“We expect the housing supply shortage to continue to be one of the largest obstacles to inclusive economic growth in the US.”
A shortage of starter homes will be one of the biggest challenges the economic recovery will face going forward, according to a new analysis from Freddie Mac.
The long-term decline in construction of SFRs has been the main driver of the current housing shortage, even prior to COVID-19. In 2018, Freddie Mac estimated a housing shortage of about 2.5 million units measured against long-term demand; that number rose to 3.8 million units by the end of 2020, according to Freddie Mac data. That sustained increase is “extremely unusual,” Freddie Mac economists say, particularly since recessions typically see demand slow and supply rise.
The answer lies in the lack of starter SFRs: in 2020, only 65,000 entry-level homes were completed while 2.38 million first-time homebuyers entered the market. Contrast that number with figures from the late 1970s, when construction of entry-level homes averaged 418,000 units per year.
The supply of entry-level homes has dwindled steadily since that peak, and even at its cyclical peak in 2004—the same year homeownership peaked—only 186,000 starter SFRs were constructed.
“We expect the housing supply shortage to continue to be one of the largest obstacles to inclusive economic growth in the US,” writes Sam Khater, Vice President and Chief Economist, Economic & Housing Research at Freddie Mac. “Simply put, we must build more single-family entry-level housing to address this shortage, which has strong implications for the wealth, health and stability of American communities.”
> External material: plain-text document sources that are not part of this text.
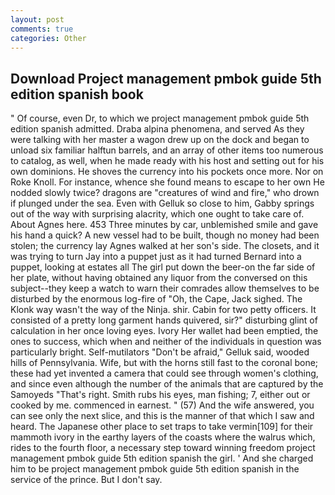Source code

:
 ```yaml
---
layout: post
comments: true
categories: Other
---
```


## Download Project management pmbok guide 5th edition spanish book

" Of course, even Dr, to which we project management pmbok guide 5th edition spanish admitted. Draba alpina phenomena, and served As they were talking with her master a wagon drew up on the dock and began to unload six familiar halftun barrels, and an array of other items too numerous to catalog, as well, when he made ready with his host and setting out for his own dominions. He shoves the currency into his pockets once more. Nor on Roke Knoll. For instance, whence she found means to escape to her own He nodded slowly twice? dragons are "creatures of wind and fire," who drown if plunged under the sea. Even with Gelluk so close to him, Gabby springs out of the way with surprising alacrity, which one ought to take care of. About Agnes here. 453 Three minutes by car, unblemished smile and gave his hand a quick? A new vessel had to be built, though no money had been stolen; the currency lay Agnes walked at her son's side. The closets, and it was trying to turn Jay into a puppet just as it had turned Bernard into a puppet, looking at estates all The girl put down the beer-on the far side of her plate, without having obtained any liquor from the conversed on this subject--they keep a watch to warn their comrades allow themselves to be disturbed by the enormous log-fire of "Oh, the Cape, Jack sighed. The Klonk way wasn't the way of the Ninja. shir. Cabin for two petty officers. It consisted of a pretty long garment hands quivered, sir?" disturbing glint of calculation in her once loving eyes. Ivory Her wallet had been emptied, the ones to success, which when and neither of the individuals in question was particularly bright. Self-mutilators "Don't be afraid," Gelluk said, wooded hills of Pennsylvania. Wife, but with the horns still fast to the coronal bone; these had yet invented a camera that could see through women's clothing, and since even although the number of the animals that are captured by the Samoyeds "That's right. Smith rubs his eyes, man fishing; 7, either out or cooked by me. commenced in earnest. " (57) And the wife answered, you can see only the next slice, and this is the manner of that which I saw and heard. The Japanese other place to set traps to take vermin[109] for their mammoth ivory in the earthy layers of the coasts where the walrus which, rides to the fourth floor, a necessary step toward winning freedom project management pmbok guide 5th edition spanish the girl. ' And she charged him to be project management pmbok guide 5th edition spanish in the service of the prince. But I don't say.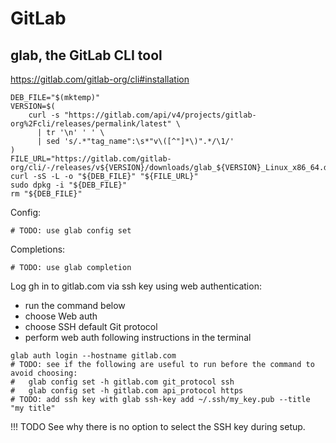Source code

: # GitLab

## glab, the GitLab CLI tool

https://gitlab.com/gitlab-org/cli#installation

```shell
DEB_FILE="$(mktemp)"
VERSION=$(
    curl -s "https://gitlab.com/api/v4/projects/gitlab-org%2Fcli/releases/permalink/latest" \
      | tr '\n' ' ' \
      | sed 's/.*"tag_name":\s*"v\([^"]*\)".*/\1/'
)
FILE_URL="https://gitlab.com/gitlab-org/cli/-/releases/v${VERSION}/downloads/glab_${VERSION}_Linux_x86_64.deb"
curl -sS -L -o "${DEB_FILE}" "${FILE_URL}"
sudo dpkg -i "${DEB_FILE}"
rm "${DEB_FILE}"
```

Config:

```shell
# TODO: use glab config set
```

Completions:

```shell
# TODO: use glab completion
```

Log gh in to gitlab.com via ssh key using web authentication:
- run the command below
- choose Web auth
- choose SSH default Git protocol
- perform web auth following instructions in the terminal

```shell
glab auth login --hostname gitlab.com
# TODO: see if the following are useful to run before the command to avoid choosing:
#   glab config set -h gitlab.com git_protocol ssh
#   glab config set -h gitlab.com api_protocol https
# TODO: add ssh key with glab ssh-key add ~/.ssh/my_key.pub --title "my title"
```

!!! TODO
    See why there is no option to select the SSH key during setup.
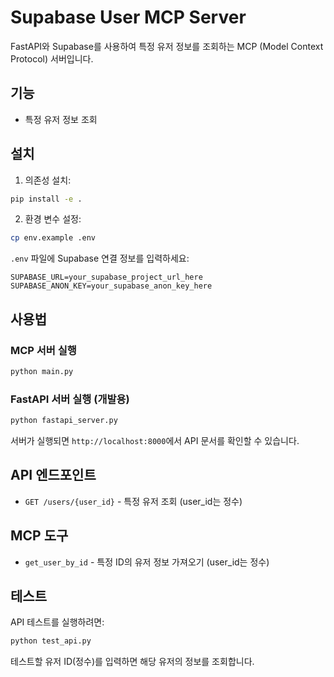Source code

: # Supabase User MCP Server

FastAPI와 Supabase를 사용하여 특정 유저 정보를 조회하는 MCP (Model Context Protocol) 서버입니다.

## 기능

- 특정 유저 정보 조회

## 설치

1. 의존성 설치:
```bash
pip install -e .
```

2. 환경 변수 설정:
```bash
cp env.example .env
```

`.env` 파일에 Supabase 연결 정보를 입력하세요:
```
SUPABASE_URL=your_supabase_project_url_here
SUPABASE_ANON_KEY=your_supabase_anon_key_here
```

## 사용법

### MCP 서버 실행
```bash
python main.py
```

### FastAPI 서버 실행 (개발용)
```bash
python fastapi_server.py
```

서버가 실행되면 `http://localhost:8000`에서 API 문서를 확인할 수 있습니다.

## API 엔드포인트

- `GET /users/{user_id}` - 특정 유저 조회 (user_id는 정수)

## MCP 도구

- `get_user_by_id` - 특정 ID의 유저 정보 가져오기 (user_id는 정수)

## 테스트

API 테스트를 실행하려면:
```bash
python test_api.py
```

테스트할 유저 ID(정수)를 입력하면 해당 유저의 정보를 조회합니다.

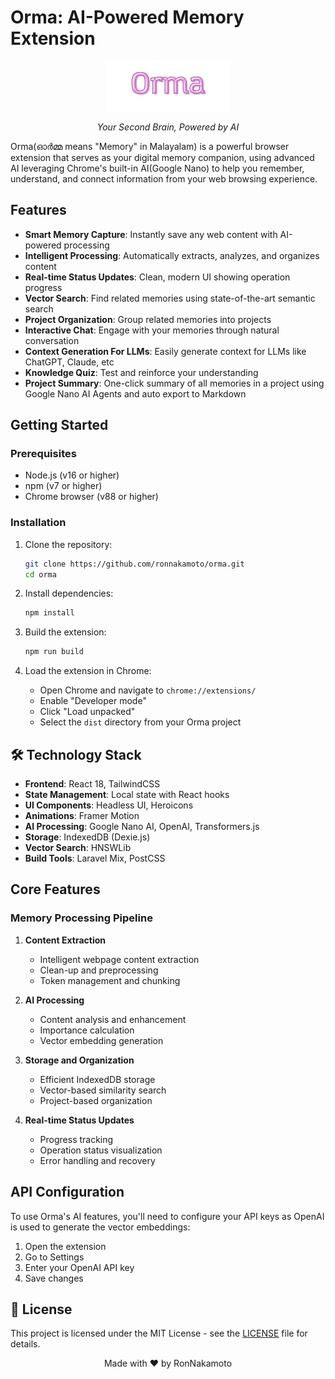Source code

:# Orma: AI-Powered Memory Extension

<div align="center">
  <img src="assets/orma-logo.png" alt="Orma Logo" width="200"/>
  <p><em>Your Second Brain, Powered by AI</em></p>
</div>

Orma(ഓര്‍മ്മ means "Memory" in Malayalam) is a powerful browser extension that serves as your digital memory companion, using advanced AI leveraging Chrome's built-in AI(Google Nano) to help you remember, understand, and connect information from your web browsing experience.

## Features

- **Smart Memory Capture**: Instantly save any web content with AI-powered processing
- **Intelligent Processing**: Automatically extracts, analyzes, and organizes content
- **Real-time Status Updates**: Clean, modern UI showing operation progress
- **Vector Search**: Find related memories using state-of-the-art semantic search
- **Project Organization**: Group related memories into projects
- **Interactive Chat**: Engage with your memories through natural conversation
- **Context Generation For LLMs**: Easily generate context for LLMs like ChatGPT, Claude, etc
- **Knowledge Quiz**: Test and reinforce your understanding
- **Project Summary**: One-click summary of all memories in a project using Google Nano AI Agents and auto export to Markdown

## Getting Started

### Prerequisites

- Node.js (v16 or higher)
- npm (v7 or higher)
- Chrome browser (v88 or higher)

### Installation

1. Clone the repository:
   ```bash
   git clone https://github.com/ronnakamoto/orma.git
   cd orma
   ```

2. Install dependencies:
   ```bash
   npm install
   ```

3. Build the extension:
   ```bash
   npm run build
   ```

4. Load the extension in Chrome:
   - Open Chrome and navigate to `chrome://extensions/`
   - Enable "Developer mode"
   - Click "Load unpacked"
   - Select the `dist` directory from your Orma project

## 🛠️ Technology Stack

- **Frontend**: React 18, TailwindCSS
- **State Management**: Local state with React hooks
- **UI Components**: Headless UI, Heroicons
- **Animations**: Framer Motion
- **AI Processing**: Google Nano AI, OpenAI, Transformers.js
- **Storage**: IndexedDB (Dexie.js)
- **Vector Search**: HNSWLib
- **Build Tools**: Laravel Mix, PostCSS

## Core Features

### Memory Processing Pipeline

1. **Content Extraction**
   - Intelligent webpage content extraction
   - Clean-up and preprocessing
   - Token management and chunking

2. **AI Processing**
   - Content analysis and enhancement
   - Importance calculation
   - Vector embedding generation

3. **Storage and Organization**
   - Efficient IndexedDB storage
   - Vector-based similarity search
   - Project-based organization

4. **Real-time Status Updates**
   - Progress tracking
   - Operation status visualization
   - Error handling and recovery

## API Configuration

To use Orma's AI features, you'll need to configure your API keys as OpenAI is used to generate the vector embeddings:

1. Open the extension
2. Go to Settings
3. Enter your OpenAI API key
4. Save changes

## 📄 License

This project is licensed under the MIT License - see the [LICENSE](LICENSE) file for details.

<div align="center">
  Made with ❤️ by RonNakamoto
</div>
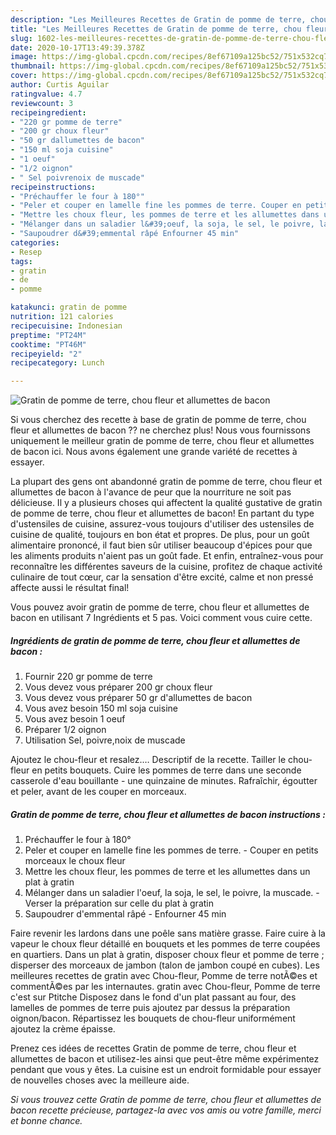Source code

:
 ```yaml
---
description: "Les Meilleures Recettes de Gratin de pomme de terre, chou fleur et allumettes de bacon"
title: "Les Meilleures Recettes de Gratin de pomme de terre, chou fleur et allumettes de bacon"
slug: 1602-les-meilleures-recettes-de-gratin-de-pomme-de-terre-chou-fleur-et-allumettes-de-bacon
date: 2020-10-17T13:49:39.378Z
image: https://img-global.cpcdn.com/recipes/8ef67109a125bc52/751x532cq70/gratin-de-pomme-de-terre-chou-fleur-et-allumettes-de-bacon-photo-principale-de-la-recette.jpg
thumbnail: https://img-global.cpcdn.com/recipes/8ef67109a125bc52/751x532cq70/gratin-de-pomme-de-terre-chou-fleur-et-allumettes-de-bacon-photo-principale-de-la-recette.jpg
cover: https://img-global.cpcdn.com/recipes/8ef67109a125bc52/751x532cq70/gratin-de-pomme-de-terre-chou-fleur-et-allumettes-de-bacon-photo-principale-de-la-recette.jpg
author: Curtis Aguilar
ratingvalue: 4.7
reviewcount: 3
recipeingredient:
- "220 gr pomme de terre"
- "200 gr choux fleur"
- "50 gr dallumettes de bacon"
- "150 ml soja cuisine"
- "1 oeuf"
- "1/2 oignon"
- " Sel poivrenoix de muscade"
recipeinstructions:
- "Préchauffer le four à 180°"
- "Peler et couper en lamelle fine les pommes de terre. Couper en petits morceaux le choux fleur"
- "Mettre les choux fleur, les pommes de terre et les allumettes dans un plat à gratin"
- "Mélanger dans un saladier l&#39;oeuf, la soja, le sel, le poivre, la muscade. Verser la préparation sur celle du plat à gratin"
- "Saupoudrer d&#39;emmental râpé Enfourner 45 min"
categories:
- Resep
tags:
- gratin
- de
- pomme

katakunci: gratin de pomme 
nutrition: 121 calories
recipecuisine: Indonesian
preptime: "PT24M"
cooktime: "PT46M"
recipeyield: "2"
recipecategory: Lunch

---
```



![Gratin de pomme de terre, chou fleur et allumettes de bacon](https://img-global.cpcdn.com/recipes/8ef67109a125bc52/751x532cq70/gratin-de-pomme-de-terre-chou-fleur-et-allumettes-de-bacon-photo-principale-de-la-recette.jpg)

Si vous cherchez des recette à base de gratin de pomme de terre, chou fleur et allumettes de bacon ?? ne cherchez plus! Nous vous fournissons uniquement le meilleur gratin de pomme de terre, chou fleur et allumettes de bacon ici. Nous avons également une grande variété de recettes à essayer.

La plupart des gens ont abandonné gratin de pomme de terre, chou fleur et allumettes de bacon à l'avance de peur que la nourriture ne soit pas délicieuse. Il y a plusieurs choses qui affectent la qualité gustative de gratin de pomme de terre, chou fleur et allumettes de bacon! En partant du type d'ustensiles de cuisine, assurez-vous toujours d'utiliser des ustensiles de cuisine de qualité, toujours en bon état et propres. De plus, pour un goût alimentaire prononcé, il faut bien sûr utiliser beaucoup d'épices pour que les aliments produits n'aient pas un goût fade. Et enfin, entraînez-vous pour reconnaître les différentes saveurs de la cuisine, profitez de chaque activité culinaire de tout cœur, car la sensation d'être excité, calme et non pressé affecte aussi le résultat final!

<!--inarticleads1-->

Vous pouvez avoir gratin de pomme de terre, chou fleur et allumettes de bacon en utilisant 7 Ingrédients et 5 pas. Voici comment vous cuire cette.

##### Ingrédients de gratin de pomme de terre, chou fleur et allumettes de bacon :

1. Fournir 220 gr pomme de terre
1. Vous devez vous préparer 200 gr choux fleur
1. Vous devez vous préparer 50 gr d&#39;allumettes de bacon
1. Vous avez besoin 150 ml soja cuisine
1. Vous avez besoin 1 oeuf
1. Préparer 1/2 oignon
1. Utilisation  Sel, poivre,noix de muscade


Ajoutez le chou-fleur et resalez.… Descriptif de la recette. Tailler le chou-fleur en petits bouquets. Cuire les pommes de terre dans une seconde casserole d&#39;eau bouillante - une quinzaine de minutes. Rafraîchir, égoutter et peler, avant de les couper en morceaux. 

<!--inarticleads2-->

##### Gratin de pomme de terre, chou fleur et allumettes de bacon instructions :

1. Préchauffer le four à 180°
1. Peler et couper en lamelle fine les pommes de terre. - Couper en petits morceaux le choux fleur
1. Mettre les choux fleur, les pommes de terre et les allumettes dans un plat à gratin
1. Mélanger dans un saladier l&#39;oeuf, la soja, le sel, le poivre, la muscade. - Verser la préparation sur celle du plat à gratin
1. Saupoudrer d&#39;emmental râpé - Enfourner 45 min


Faire revenir les lardons dans une poêle sans matière grasse. Faire cuire à la vapeur le choux fleur détaillé en bouquets et les pommes de terre coupées en quartiers. Dans un plat à gratin, disposer choux fleur et pomme de terre ; disperser des morceaux de jambon (talon de jambon coupé en cubes). Les meilleures recettes de gratin avec Chou-fleur, Pomme de terre notÃ©es et commentÃ©es par les internautes. gratin avec Chou-fleur, Pomme de terre c&#39;est sur Ptitche Disposez dans le fond d&#39;un plat passant au four, des lamelles de pommes de terre puis ajoutez par dessus la préparation oignon/bacon. Répartissez les bouquets de chou-fleur uniformément ajoutez la crème épaisse. 

<!--inarticleads1-->

<p>
Prenez ces idées de recettes Gratin de pomme de terre, chou fleur et allumettes de bacon et utilisez-les ainsi que peut-être même expérimentez pendant que vous y êtes. La cuisine est un endroit formidable pour essayer de nouvelles choses avec la meilleure aide.
</p>

<p>
<i>Si vous trouvez cette Gratin de pomme de terre, chou fleur et allumettes de bacon recette précieuse, partagez-la avec vos amis ou votre famille, merci et bonne chance.</i>
</p>
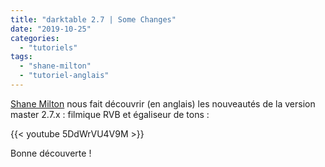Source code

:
 ```yaml
---
title: "darktable 2.7 | Some Changes"
date: "2019-10-25"
categories: 
  - "tutoriels"
tags: 
  - "shane-milton"
  - "tutoriel-anglais"
---
```


[Shane Milton](https://www.youtube.com/channel/UC9Xdl6CglNwxCZqvwKuE9TA) nous fait découvrir (en anglais) les nouveautés de la version master 2.7.x : filmique RVB et égaliseur de tons : 

{{< youtube 5DdWrVU4V9M >}}

Bonne découverte !
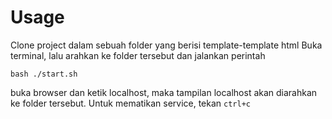 # Usage
Clone project dalam sebuah folder yang berisi template-template html Buka terminal, lalu arahkan ke folder tersebut dan jalankan perintah
```
bash ./start.sh
```
buka browser dan ketik localhost, maka tampilan localhost akan diarahkan ke folder tersebut. Untuk mematikan service, tekan `ctrl+c`
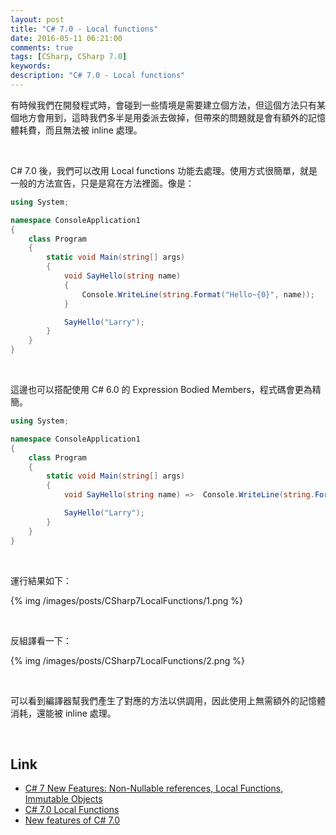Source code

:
 ```yaml
---
layout: post
title: "C# 7.0 - Local functions"
date: 2016-05-11 06:21:00
comments: true
tags: [CSharp, CSharp 7.0]
keywords: 
description: "C# 7.0 - Local functions"
---
```

有時候我們在開發程式時，會碰到一些情境是需要建立個方法，但這個方法只有某個地方會用到，這時我們多半是用委派去做掉，但帶來的問題就是會有額外的記憶體耗費，而且無法被 inline 處理。 

<!-- More -->

<br/>

C# 7.0 後，我們可以改用 Local functions 功能去處理。使用方式很簡單，就是一般的方法宣告，只是是寫在方法裡面。像是：  

```c#
using System;

namespace ConsoleApplication1
{
    class Program
    {
        static void Main(string[] args)
        {
            void SayHello(string name)
            {
                Console.WriteLine(string.Format("Hello~{0}", name));
            }

            SayHello("Larry");
        }
    }
}
```

<br/>


這邊也可以搭配使用 C# 6.0 的 Expression Bodied Members，程式碼會更為精簡。 

```c#
using System;

namespace ConsoleApplication1
{
    class Program
    {
        static void Main(string[] args)
        {
            void SayHello(string name) =>  Console.WriteLine(string.Format("Hello~{0}", name));

            SayHello("Larry");
        }
    }
}
```

<br/>


運行結果如下： 

{% img /images/posts/CSharp7LocalFunctions/1.png %}

<br/>


反組譯看一下： 

{% img /images/posts/CSharp7LocalFunctions/2.png %}

<br/>


可以看到編譯器幫我們產生了對應的方法以供調用，因此使用上無需額外的記憶體消耗，還能被 inline 處理。 

<br/>

Link
----
* [C# 7 New Features: Non-Nullable references, Local Functions, Immutable Objects](https://www.kenneth-truyers.net/2016/01/25/new-features-in-c-sharp-7-part-2/)
* [C# 7.0 Local Functions](http://druss.co/2016/04/c-7-0-local-functions/)
* [New features of C# 7.0](http://www.c-sharpcorner.com/article/all-about-C-Sharp-7-features/)
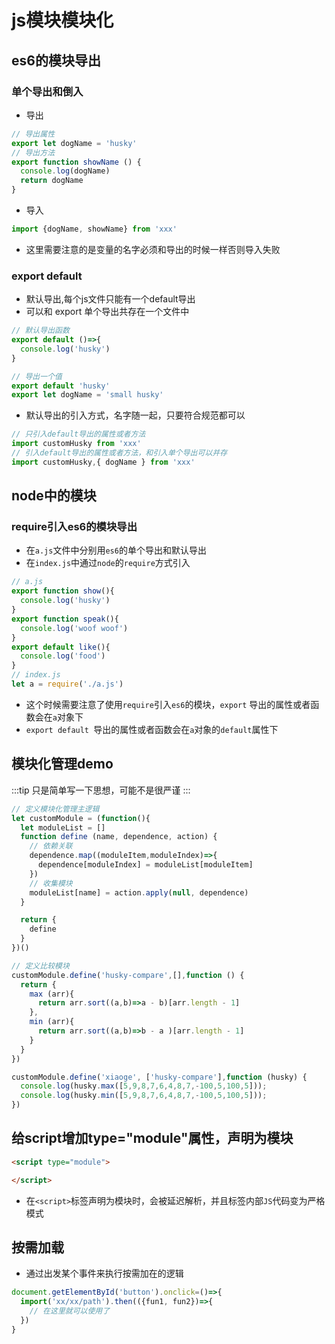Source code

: # js模块模块化

## es6的模块导出
### 单个导出和倒入
* 导出
```js
// 导出属性
export let dogName = 'husky'
// 导出方法
export function showName () {
  console.log(dogName)
  return dogName
}
```
* 导入
```js
import {dogName, showName} from 'xxx'
```
* 这里需要注意的是变量的名字必须和导出的时候一样否则导入失败
### export default
* 默认导出,每个js文件只能有一个default导出
* 可以和 export 单个导出共存在一个文件中
```js
// 默认导出函数
export default ()=>{
  console.log('husky')
}
```
```js
// 导出一个值
export default 'husky'
export let dogName = 'small husky'
```
* 默认导出的引入方式，名字随一起，只要符合规范都可以

```js
// 只引入default导出的属性或者方法
import customHusky from 'xxx'
// 引入default导出的属性或者方法，和引入单个导出可以并存
import customHusky,{ dogName } from 'xxx'
```

## node中的模块

### require引入es6的模块导出
* 在`a.js`文件中分别用`es6`的单个导出和默认导出
* 在`index.js`中通过`node`的`require`方式引入
```js
// a.js 
export function show(){
  console.log('husky')
}
export function speak(){
  console.log('woof woof')
}
export default like(){
  console.log('food')
}
// index.js
let a = require('./a.js')
```
* 这个时候需要注意了使用`require`引入`es6`的模块，`export` 导出的属性或者函数会在`a`对象下
* `export default `导出的属性或者函数会在`a`对象的`default`属性下


## 模块化管理demo
:::tip
只是简单写一下思想，可能不是很严谨
:::
```js
// 定义模块化管理主逻辑
let customModule = (function(){
  let moduleList = []
  function define (name, dependence, action) {
    // 依赖关联
    dependence.map((moduleItem,moduleIndex)=>{
      dependence[moduleIndex] = moduleList[moduleItem]
    })
    // 收集模块
    moduleList[name] = action.apply(null, dependence)
  }

  return {
    define
  }
})()

// 定义比较模块
customModule.define('husky-compare',[],function () {
  return {
    max (arr){
      return arr.sort((a,b)=>a - b)[arr.length - 1]
    },
    min (arr){
      return arr.sort((a,b)=>b - a )[arr.length - 1]
    }
  }
})

customModule.define('xiaoge', ['husky-compare'],function (husky) {
  console.log(husky.max([5,9,8,7,6,4,8,7,-100,5,100,5]));
  console.log(husky.min([5,9,8,7,6,4,8,7,-100,5,100,5]));
})
```

## 给script增加type="module"属性，声明为模块
```html
<script type="module">

</script>
```
* 在`<script>`标签声明为模块时，会被延迟解析，并且标签内部`JS`代码变为严格模式

## 按需加载
* 通过出发某个事件来执行按需加在的逻辑
```js
document.getElementById('button').onclick=()=>{
  import('xx/xx/path').then(({fun1, fun2})=>{
    // 在这里就可以使用了
  })
}
```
Separately, the most recent NAHB/Wells Fargo Housing Market Index showed builder confidence in the SFR market up one point to 83, despite supply chain constraints and rising lumber prices. “While mortgage interest rates have trended higher since February and home prices continue to outstrip inflation, housing demand appears to be unwavering for now as buyer traffic reached its highest level since November,” NAHB Chief Economist Robert Dietz said.
The problem is despite strong buyer traffic, builders continue to face challenges to add much needed housing supply to the market, NAHB Chairman Chuck Fowke said, pointing to a tight supply chain for residential construction, particularly the cost and availability of building materials such as lumber.